High-speed data transfer standard

Fibre Channel Protocol (FCP) is the SCSI interface protocol utilising an underlying Fibre Channel connection. The Fibre Channel standards define a high-speed data transfer mechanism that can be used to connect workstations, mainframes, supercomputers, storage devices and displays.
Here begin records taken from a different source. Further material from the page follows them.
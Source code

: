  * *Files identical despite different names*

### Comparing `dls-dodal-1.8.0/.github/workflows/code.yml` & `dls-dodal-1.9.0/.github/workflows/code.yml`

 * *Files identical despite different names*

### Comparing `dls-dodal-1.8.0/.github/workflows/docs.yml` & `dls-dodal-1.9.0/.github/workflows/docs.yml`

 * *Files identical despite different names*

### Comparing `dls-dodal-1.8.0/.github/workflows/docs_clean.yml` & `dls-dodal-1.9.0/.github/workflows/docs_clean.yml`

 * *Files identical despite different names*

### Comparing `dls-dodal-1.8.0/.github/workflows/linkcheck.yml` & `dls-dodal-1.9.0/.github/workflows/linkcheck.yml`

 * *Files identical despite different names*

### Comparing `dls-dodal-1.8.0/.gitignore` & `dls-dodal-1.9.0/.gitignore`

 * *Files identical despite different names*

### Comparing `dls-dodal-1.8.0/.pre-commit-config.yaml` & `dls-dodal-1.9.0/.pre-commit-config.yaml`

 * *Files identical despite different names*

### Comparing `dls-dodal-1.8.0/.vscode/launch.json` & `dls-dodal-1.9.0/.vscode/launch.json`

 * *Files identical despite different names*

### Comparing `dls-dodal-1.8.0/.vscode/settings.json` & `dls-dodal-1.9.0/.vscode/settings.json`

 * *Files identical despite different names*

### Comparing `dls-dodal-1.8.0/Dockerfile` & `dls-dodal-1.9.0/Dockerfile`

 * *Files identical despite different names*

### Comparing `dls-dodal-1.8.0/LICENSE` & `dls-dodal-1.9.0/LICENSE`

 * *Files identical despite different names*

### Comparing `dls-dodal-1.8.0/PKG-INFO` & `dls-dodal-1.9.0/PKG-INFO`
FCP addresses the need for very fast transfers of large volumes of information and could relieve system manufacturers from the burden of supporting a variety of channels and networks, as it provides one standard for networking, storage and data transfer.
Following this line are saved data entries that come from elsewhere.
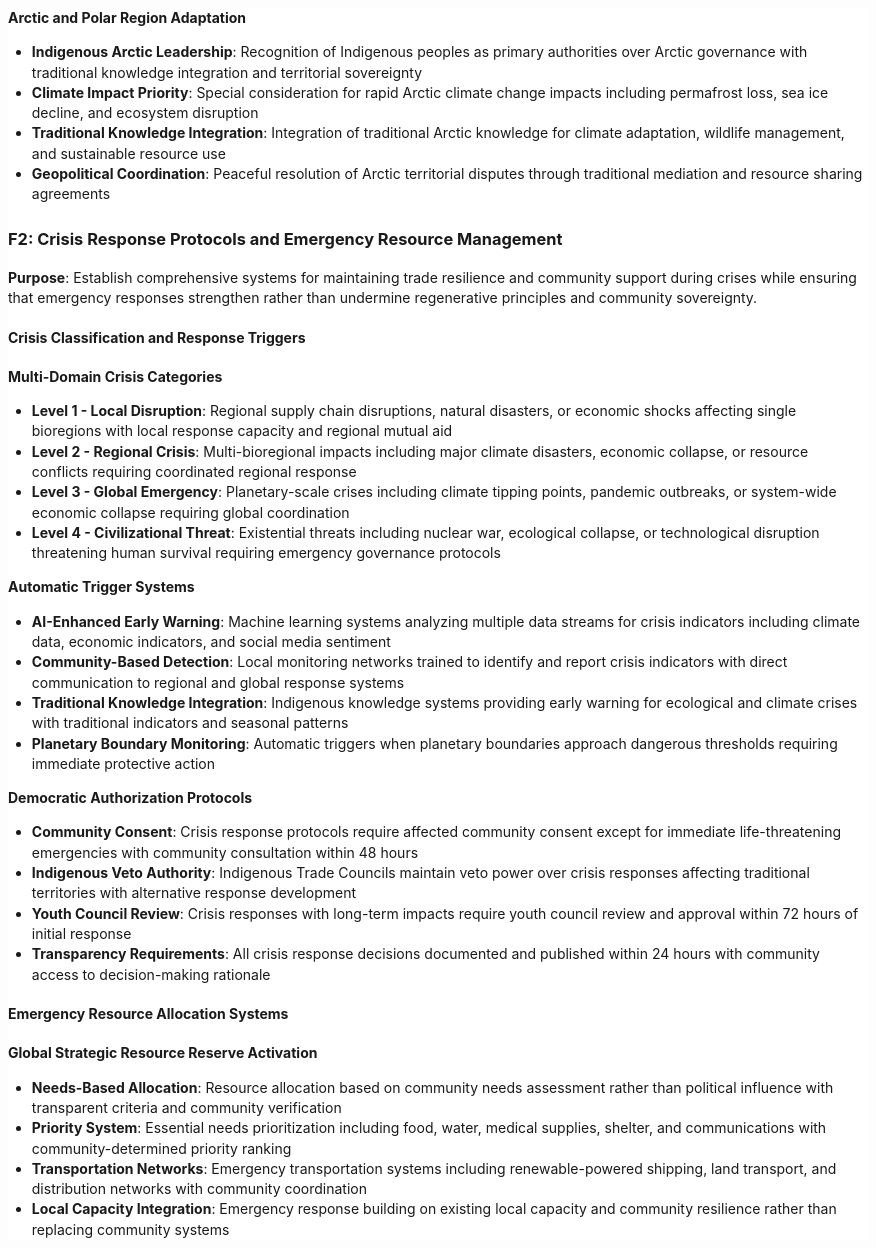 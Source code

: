 **Arctic and Polar Region Adaptation**
- **Indigenous Arctic Leadership**: Recognition of Indigenous peoples as primary authorities over Arctic governance with traditional knowledge integration and territorial sovereignty
- **Climate Impact Priority**: Special consideration for rapid Arctic climate change impacts including permafrost loss, sea ice decline, and ecosystem disruption
- **Traditional Knowledge Integration**: Integration of traditional Arctic knowledge for climate adaptation, wildlife management, and sustainable resource use
- **Geopolitical Coordination**: Peaceful resolution of Arctic territorial disputes through traditional mediation and resource sharing agreements

### <a id="f2-crisis-response-protocols"></a>F2: Crisis Response Protocols and Emergency Resource Management

**Purpose**: Establish comprehensive systems for maintaining trade resilience and community support during crises while ensuring that emergency responses strengthen rather than undermine regenerative principles and community sovereignty.

#### Crisis Classification and Response Triggers

**Multi-Domain Crisis Categories**
- **Level 1 - Local Disruption**: Regional supply chain disruptions, natural disasters, or economic shocks affecting single bioregions with local response capacity and regional mutual aid
- **Level 2 - Regional Crisis**: Multi-bioregional impacts including major climate disasters, economic collapse, or resource conflicts requiring coordinated regional response
- **Level 3 - Global Emergency**: Planetary-scale crises including climate tipping points, pandemic outbreaks, or system-wide economic collapse requiring global coordination
- **Level 4 - Civilizational Threat**: Existential threats including nuclear war, ecological collapse, or technological disruption threatening human survival requiring emergency governance protocols

**Automatic Trigger Systems**
- **AI-Enhanced Early Warning**: Machine learning systems analyzing multiple data streams for crisis indicators including climate data, economic indicators, and social media sentiment
- **Community-Based Detection**: Local monitoring networks trained to identify and report crisis indicators with direct communication to regional and global response systems
- **Traditional Knowledge Integration**: Indigenous knowledge systems providing early warning for ecological and climate crises with traditional indicators and seasonal patterns
- **Planetary Boundary Monitoring**: Automatic triggers when planetary boundaries approach dangerous thresholds requiring immediate protective action

**Democratic Authorization Protocols**
- **Community Consent**: Crisis response protocols require affected community consent except for immediate life-threatening emergencies with community consultation within 48 hours
- **Indigenous Veto Authority**: Indigenous Trade Councils maintain veto power over crisis responses affecting traditional territories with alternative response development
- **Youth Council Review**: Crisis responses with long-term impacts require youth council review and approval within 72 hours of initial response
- **Transparency Requirements**: All crisis response decisions documented and published within 24 hours with community access to decision-making rationale

#### Emergency Resource Allocation Systems

**Global Strategic Resource Reserve Activation**
- **Needs-Based Allocation**: Resource allocation based on community needs assessment rather than political influence with transparent criteria and community verification
- **Priority System**: Essential needs prioritization including food, water, medical supplies, shelter, and communications with community-determined priority ranking
- **Transportation Networks**: Emergency transportation systems including renewable-powered shipping, land transport, and distribution networks with community coordination
- **Local Capacity Integration**: Emergency response building on existing local capacity and community resilience rather than replacing community systems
Some Fibre Channel characteristics are:
- Performance from 266 megabits/second to 112 gigabits/second (128GFC)
- Support both optical and copper media, with distances up to 10 km.
- Small connectors (SFP+ are most common)
- High-bandwidth utilisation with distance insensitivity
- Support for multiple cost/performance levels, from small systems to supercomputers
- Ability to carry multiple existing interface command sets, including Internet Protocol (IP), SCSI, IPI, HIPPI-FP, and audio/video.
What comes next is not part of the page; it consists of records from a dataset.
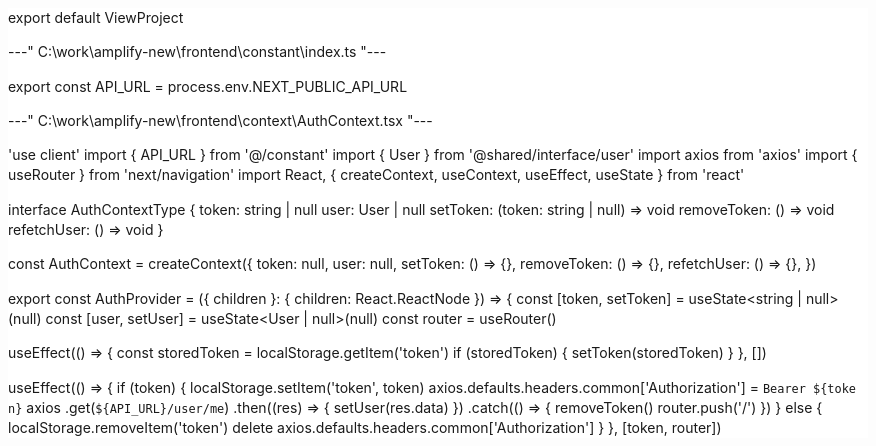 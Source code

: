 export default ViewProject


---" C:\work\amplify-new\frontend\constant\index.ts "---

export const API_URL = process.env.NEXT_PUBLIC_API_URL


---" C:\work\amplify-new\frontend\context\AuthContext.tsx "---

'use client'
import { API_URL } from '@/constant'
import { User } from '@shared/interface/user'
import axios from 'axios'
import { useRouter } from 'next/navigation'
import React, { createContext, useContext, useEffect, useState } from 'react'

interface AuthContextType {
  token: string | null
  user: User | null
  setToken: (token: string | null) => void
  removeToken: () => void
  refetchUser: () => void
}

const AuthContext = createContext<AuthContextType>({
  token: null,
  user: null,
  setToken: () => {},
  removeToken: () => {},
  refetchUser: () => {},
})

export const AuthProvider = ({ children }: { children: React.ReactNode }) => {
  const [token, setToken] = useState<string | null>(null)
  const [user, setUser] = useState<User | null>(null)
  const router = useRouter()

  useEffect(() => {
    const storedToken = localStorage.getItem('token')
    if (storedToken) {
      setToken(storedToken)
    }
  }, [])

  useEffect(() => {
    if (token) {
      localStorage.setItem('token', token)
      axios.defaults.headers.common['Authorization'] = `Bearer ${token}`
      axios
        .get(`${API_URL}/user/me`)
        .then((res) => {
          setUser(res.data)
        })
        .catch(() => {
          removeToken()
          router.push('/')
        })
    } else {
      localStorage.removeItem('token')
      delete axios.defaults.headers.common['Authorization']
    }
  }, [token, router])
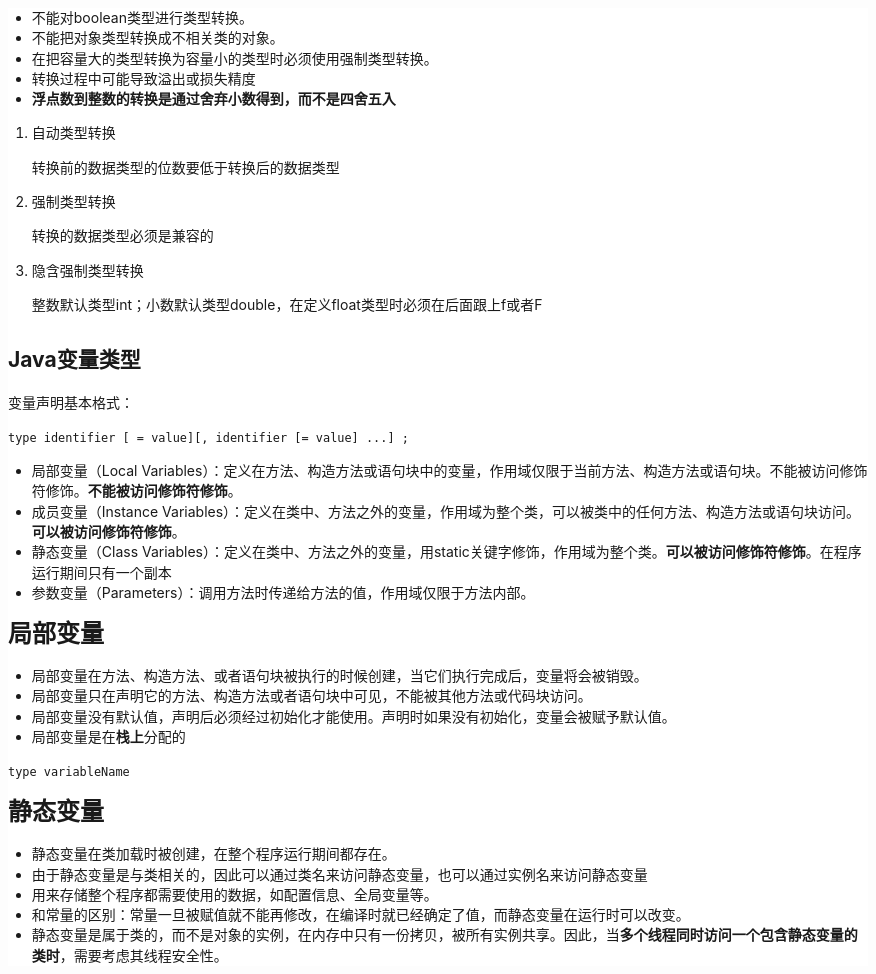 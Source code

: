 - 不能对boolean类型进行类型转换。
- 不能把对象类型转换成不相关类的对象。
- 在把容量大的类型转换为容量小的类型时必须使用强制类型转换。
- 转换过程中可能导致溢出或损失精度
- **浮点数到整数的转换是通过舍弃小数得到，而不是四舍五入**



1. 自动类型转换

   转换前的数据类型的位数要低于转换后的数据类型

2. 强制类型转换

   转换的数据类型必须是兼容的

3. 隐含强制类型转换

   整数默认类型int；小数默认类型double，在定义float类型时必须在后面跟上f或者F



## Java变量类型

变量声明基本格式：

```
type identifier [ = value][, identifier [= value] ...] ;
```



+ 局部变量（Local Variables）：定义在方法、构造方法或语句块中的变量，作用域仅限于当前方法、构造方法或语句块。不能被访问修饰符修饰。**不能被访问修饰符修饰**。
+ 成员变量（Instance Variables）：定义在类中、方法之外的变量，作用域为整个类，可以被类中的任何方法、构造方法或语句块访问。**可以被访问修饰符修饰**。
+ 静态变量（Class Variables）：定义在类中、方法之外的变量，用static关键字修饰，作用域为整个类。**可以被访问修饰符修饰**。在程序运行期间只有一个副本
+ 参数变量（Parameters）：调用方法时传递给方法的值，作用域仅限于方法内部。



<font size=5>**局部变量**</font>

- 局部变量在方法、构造方法、或者语句块被执行的时候创建，当它们执行完成后，变量将会被销毁。
- 局部变量只在声明它的方法、构造方法或者语句块中可见，不能被其他方法或代码块访问。
- 局部变量没有默认值，声明后必须经过初始化才能使用。声明时如果没有初始化，变量会被赋予默认值。
- 局部变量是在**栈上**分配的

```
type variableName
```





<font size=5>**静态变量**</font>

+ 静态变量在类加载时被创建，在整个程序运行期间都存在。
+ 由于静态变量是与类相关的，因此可以通过类名来访问静态变量，也可以通过实例名来访问静态变量
+ 用来存储整个程序都需要使用的数据，如配置信息、全局变量等。
+ 和常量的区别：常量一旦被赋值就不能再修改，在编译时就已经确定了值，而静态变量在运行时可以改变。
+ 静态变量是属于类的，而不是对象的实例，在内存中只有一份拷贝，被所有实例共享。因此，当**多个线程同时访问一个包含静态变量的类时**，需要考虑其线程安全性。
Fibre Channel consists of the following layers:

- FC-0 -- The interface to the physical media
- FC-1 -- The encoding and decoding of data and out-of-band physical link control information for transmission over the physical media
- FC-2 -- The transfer of frames, sequences and exchanges comprising protocol information units.
- FC-3 -- Common services required for advanced features such as striping, hunt group and multicast.
- FC-4 -- Application interfaces that can execute over Fibre Channel such as the Fibre Channel Protocol for SCSI (FCS).

Unlike a layered network architecture, a Fibre Channel network is largely specified by functional elements and the interfaces between them. These consist, in part, of the following:

- N_PORTs—The end points for traffic.
- FC Devices—The devices to which the N_PORTs provide access.
- Fabric Ports—The interfaces within a network that provide attachment for an N_PORT.
- The network infrastructure for carrying frame traffic between N_PORTs.
- Within a switched or mixed fabric, a set of auxiliary servers, including a name server for device discovery and network address resolution.

Fibre Channel network topologies consist of the following:

- Arbitrated Loop—A series of N_PORTs connected together in daisy-chain fashion.
- Switched Fabric—A network consisting of switching elements.
- Mixed Fabric—A network consisting of switches and "fabric-attached" loops. A loop-attached N_PORT (NL_PORT) is connected to the loop through an L_PORT and accesses the fabric by way of an FL_PORT.